The effect on adoption is concrete. When a benefit feels personally relevant and useful, it gets used more and valued more; when it arrives as a generic allocation, its impact on satisfaction fades. That is why many companies that started with grocery vouchers are migrating toward flexible schemes — not to replace groceries, but to fold them into a broader menu the employee shapes around their stage of life. In practice, a flexible-benefits platform can bring groceries, retail discounts, and other categories together in one place, adding a discount and voucher club that stretches purchasing power beyond the loaded balance.
The choice between a traditional voucher and a flexible benefit is not ideological — it is about fit. If the priority is solving a single expense with maximum operational simplicity, the voucher does the job. If the priority is for the benefit to genuinely move satisfaction and retention across a diverse workforce, flexibility delivers more for the same budget. To go deeper into how that kind of program is structured, it helps to review what a corporate benefits club is and how it integrates with the benefits the company already provides.
Grocery vouchers will remain a relevant piece of compensation in Mexico because they efficiently solve a real problem. The question for HR is not whether to use them, but how to fit them into a total-compensation strategy that feels personalized and that employees actually take advantage of. Maslow brings flexible benefits, discounts, and recognition together on a single platform, precisely because a benefit works better when the employee decides how to use it.

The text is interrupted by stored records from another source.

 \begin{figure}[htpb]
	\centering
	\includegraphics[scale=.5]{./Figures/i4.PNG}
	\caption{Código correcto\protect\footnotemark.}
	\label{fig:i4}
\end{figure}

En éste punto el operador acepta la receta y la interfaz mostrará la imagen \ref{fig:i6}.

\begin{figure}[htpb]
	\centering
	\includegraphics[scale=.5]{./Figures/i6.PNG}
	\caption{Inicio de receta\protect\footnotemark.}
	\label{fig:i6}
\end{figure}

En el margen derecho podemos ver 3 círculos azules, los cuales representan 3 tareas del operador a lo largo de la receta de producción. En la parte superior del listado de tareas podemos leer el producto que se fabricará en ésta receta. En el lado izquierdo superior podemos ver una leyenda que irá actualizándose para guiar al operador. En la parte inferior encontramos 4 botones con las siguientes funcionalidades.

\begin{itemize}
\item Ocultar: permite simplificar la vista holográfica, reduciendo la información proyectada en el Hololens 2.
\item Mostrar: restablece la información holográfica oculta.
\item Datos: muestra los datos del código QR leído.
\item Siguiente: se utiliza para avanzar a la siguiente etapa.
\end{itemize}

Frequently asked questions about grocery vouchers
What are grocery vouchers?
They are a benefit that companies in Mexico provide to their employees to buy food and basic-basket products. They are delivered as a balance on a SAT-authorized electronic wallet, supplement salary, and receive preferential tax treatment when the relevant rules are met.
How are grocery vouchers calculated?
There is no mandatory amount; each company sets it based on its compensation policy. What does exist are caps tied to the UMA: the income-tax exemption limit for the employee and the 40%-of-UMA limit for exclusion from the IMSS base. Since the UMA is updated each year, both caps should be calculated using the current value.
What tax benefit do they have for the company?
Grocery vouchers are deductible from corporate income tax within the limits the law sets for the employee's exempt benefits, and they allow up to 40% of one UMA to be excluded from the IMSS contribution base. The exact deductibility percentage depends on the rules in force, so it should be confirmed with an accountant.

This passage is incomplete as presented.